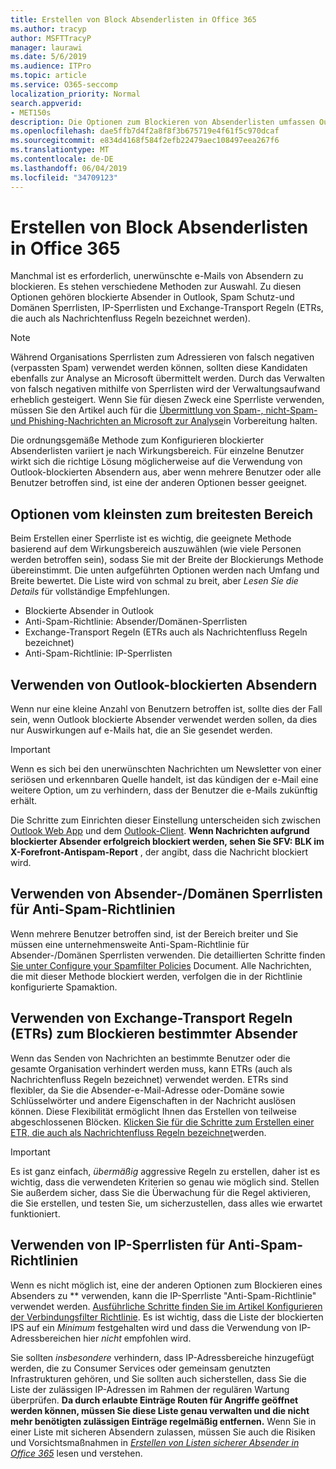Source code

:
 ```yaml
---
title: Erstellen von Block Absenderlisten in Office 365
ms.author: tracyp
author: MSFTTracyP
manager: laurawi
ms.date: 5/6/2019
ms.audience: ITPro
ms.topic: article
ms.service: O365-seccomp
localization_priority: Normal
search.appverid:
- MET150s
description: Die Optionen zum Blockieren von Absenderlisten umfassen Outlook blockierte Absender, Antispam-Sender/Domänen Sperrlisten, IP-Sperrlisten und Exchange-Transport Regeln (ETRs), die auch als Nachrichtenfluss Regeln bezeichnet werden.
ms.openlocfilehash: dae5ffb7d4f2a8f8f3b675719e4f61f5c970dcaf
ms.sourcegitcommit: e834d4168f584f2efb22479aec108497eea267f6
ms.translationtype: MT
ms.contentlocale: de-DE
ms.lasthandoff: 06/04/2019
ms.locfileid: "34709123"
---
```

# <a name="create-block-sender-lists-in-office-365"></a>Erstellen von Block Absenderlisten in Office 365

Manchmal ist es erforderlich, unerwünschte e-Mails von Absendern zu blockieren. Es stehen verschiedene Methoden zur Auswahl. Zu diesen Optionen gehören blockierte Absender in Outlook, Spam Schutz-und Domänen Sperrlisten, IP-Sperrlisten und Exchange-Transport Regeln (ETRs, die auch als Nachrichtenfluss Regeln bezeichnet werden).

> [!NOTE]
> Während Organisations Sperrlisten zum Adressieren von falsch negativen (verpassten Spam) verwendet werden können, sollten diese Kandidaten ebenfalls zur Analyse an Microsoft übermittelt werden. Durch das Verwalten von falsch negativen mithilfe von Sperrlisten wird der Verwaltungsaufwand erheblich gesteigert. Wenn Sie für diesen Zweck eine Sperrliste verwenden, müssen Sie den Artikel auch für die [Übermittlung von Spam-, nicht-Spam-und Phishing-Nachrichten an Microsoft zur Analyse](https://docs.microsoft.com/en-us/office365/SecurityCompliance/submit-spam-non-spam-and-phishing-scam-messages-to-microsoft-for-analysis)in Vorbereitung halten.

Die ordnungsgemäße Methode zum Konfigurieren blockierter Absenderlisten variiert je nach Wirkungsbereich. Für einzelne Benutzer wirkt sich die richtige Lösung möglicherweise auf die Verwendung von Outlook-blockierten Absendern aus, aber wenn mehrere Benutzer oder alle Benutzer betroffen sind, ist eine der anderen Optionen besser geeignet.

## <a name="options-from-least-to-broadest-scope"></a>Optionen vom kleinsten zum breitesten Bereich

Beim Erstellen einer Sperrliste ist es wichtig, die geeignete Methode basierend auf dem Wirkungsbereich auszuwählen (wie viele Personen werden betroffen sein), sodass Sie mit der Breite der Blockierungs Methode übereinstimmt. Die unten aufgeführten Optionen werden nach Umfang und Breite bewertet. Die Liste wird von schmal zu breit, aber *Lesen Sie die Details* für vollständige Empfehlungen.

- Blockierte Absender in Outlook
- Anti-Spam-Richtlinie: Absender/Domänen-Sperrlisten
- Exchange-Transport Regeln (ETRs auch als Nachrichtenfluss Regeln bezeichnet)
- Anti-Spam-Richtlinie: IP-Sperrlisten

## <a name="use-outlook-blocked-senders"></a>Verwenden von Outlook-blockierten Absendern

Wenn nur eine kleine Anzahl von Benutzern betroffen ist, sollte dies der Fall sein, wenn Outlook blockierte Absender verwendet werden sollen, da dies nur Auswirkungen auf e-Mails hat, die an Sie gesendet werden.

> [!IMPORTANT]
> Wenn es sich bei den unerwünschten Nachrichten um Newsletter von einer seriösen und erkennbaren Quelle handelt, ist das kündigen der e-Mail eine weitere Option, um zu verhindern, dass der Benutzer die e-Mails zukünftig erhält.

Die Schritte zum Einrichten dieser Einstellung unterscheiden sich zwischen [Outlook Web App](https://support.office.com/en-us/article/block-or-allow-junk-email-settings-48c9f6f7-2309-4f95-9a4d-de987e880e46) und dem [Outlook-Client](https://support.office.com/en-us/article/overview-of-the-junk-email-filter-5ae3ea8e-cf41-4fa0-b02a-3b96e21de089). **Wenn Nachrichten aufgrund blockierter Absender erfolgreich blockiert werden, sehen Sie SFV: BLK im X-Forefront-Antispam-Report** , der angibt, dass die Nachricht blockiert wird.

## <a name="use-anti-spam-policy-senderdomain-block-lists"></a>Verwenden von Absender-/Domänen Sperrlisten für Anti-Spam-Richtlinien

Wenn mehrere Benutzer betroffen sind, ist der Bereich breiter und Sie müssen eine unternehmensweite Anti-Spam-Richtlinie für Absender-/Domänen Sperrlisten verwenden. Die detaillierten Schritte finden [Sie unter Configure your Spamfilter Policies](https://docs.microsoft.com/en-us/office365/securitycompliance/configure-your-spam-filter-policies) Document. Alle Nachrichten, die mit dieser Methode blockiert werden, verfolgen die in der Richtlinie konfigurierte Spamaktion.

## <a name="use-exchange-transport-rules-etrs-to-block-specific-senders"></a>Verwenden von Exchange-Transport Regeln (ETRs) zum Blockieren bestimmter Absender

Wenn das Senden von Nachrichten an bestimmte Benutzer oder die gesamte Organisation verhindert werden muss, kann ETRs (auch als Nachrichtenfluss Regeln bezeichnet) verwendet werden. ETRs sind flexibler, da Sie die Absender-e-Mail-Adresse oder-Domäne sowie Schlüsselwörter und andere Eigenschaften in der Nachricht auslösen können. Diese Flexibilität ermöglicht Ihnen das Erstellen von teilweise abgeschlossenen Blöcken. [Klicken Sie für die Schritte zum Erstellen einer ETR, die auch als Nachrichtenfluss Regeln bezeichnet](https://docs.microsoft.com/en-us/office365/SecurityCompliance/use-mail-flow-rules-to-set-the-spam-confidence-level-scl-in-messages)werden.

> [!IMPORTANT]
> Es ist ganz einfach, *übermäßig* aggressive Regeln zu erstellen, daher ist es wichtig, dass die verwendeten Kriterien so genau wie möglich sind. Stellen Sie außerdem sicher, dass Sie die Überwachung für die Regel aktivieren, die Sie erstellen, und testen Sie, um sicherzustellen, dass alles wie erwartet funktioniert.

## <a name="use-anti-spam-policy-ip-block-lists"></a>Verwenden von IP-Sperrlisten für Anti-Spam-Richtlinien

Wenn es nicht möglich ist, eine der anderen Optionen zum Blockieren eines Absenders zu ** verwenden, kann die IP-Sperrliste "Anti-Spam-Richtlinie" verwendet werden. [Ausführliche Schritte finden Sie im Artikel Konfigurieren der Verbindungsfilter Richtlinie](https://docs.microsoft.com/en-us/office365/securitycompliance/configure-the-connection-filter-policy). Es ist wichtig, dass die Liste der blockierten IPS auf ein *Minimum* festgehalten wird und dass die Verwendung von IP-Adressbereichen hier *nicht* empfohlen wird.

Sie sollten *insbesondere* verhindern, dass IP-Adressbereiche hinzugefügt werden, die zu Consumer Services oder gemeinsam genutzten Infrastrukturen gehören, und Sie sollten auch sicherstellen, dass Sie die Liste der zulässigen IP-Adressen im Rahmen der regulären Wartung überprüfen. **Da durch erlaubte Einträge Routen für Angriffe geöffnet werden können, müssen Sie diese Liste genau verwalten und die nicht mehr benötigten zulässigen Einträge regelmäßig entfernen.** Wenn Sie in einer Liste mit sicheren Absendern zulassen, müssen Sie auch die Risiken und Vorsichtsmaßnahmen in *[Erstellen von Listen sicherer Absender in Office 365](create-safe-sender-lists-in-office-365.md)* lesen und verstehen.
-=-=-
▸ **Task item**
Give an exact copy of the lines above from the line with "Wenn das Senden" up to and including the line with "IP-Sperrlisten für Anti-Spam-Richtlinien", and leave everything else out.

▸ **Completed exercise**
Wenn das Senden von Nachrichten an bestimmte Benutzer oder die gesamte Organisation verhindert werden muss, kann ETRs (auch als Nachrichtenfluss Regeln bezeichnet) verwendet werden. ETRs sind flexibler, da Sie die Absender-e-Mail-Adresse oder-Domäne sowie Schlüsselwörter und andere Eigenschaften in der Nachricht auslösen können. Diese Flexibilität ermöglicht Ihnen das Erstellen von teilweise abgeschlossenen Blöcken. [Klicken Sie für die Schritte zum Erstellen einer ETR, die auch als Nachrichtenfluss Regeln bezeichnet](https://docs.microsoft.com/en-us/office365/SecurityCompliance/use-mail-flow-rules-to-set-the-spam-confidence-level-scl-in-messages)werden.

> [!IMPORTANT]
> Es ist ganz einfach, *übermäßig* aggressive Regeln zu erstellen, daher ist es wichtig, dass die verwendeten Kriterien so genau wie möglich sind. Stellen Sie außerdem sicher, dass Sie die Überwachung für die Regel aktivieren, die Sie erstellen, und testen Sie, um sicherzustellen, dass alles wie erwartet funktioniert.

## <a name="use-anti-spam-policy-ip-block-lists"></a>Verwenden von IP-Sperrlisten für Anti-Spam-Richtlinien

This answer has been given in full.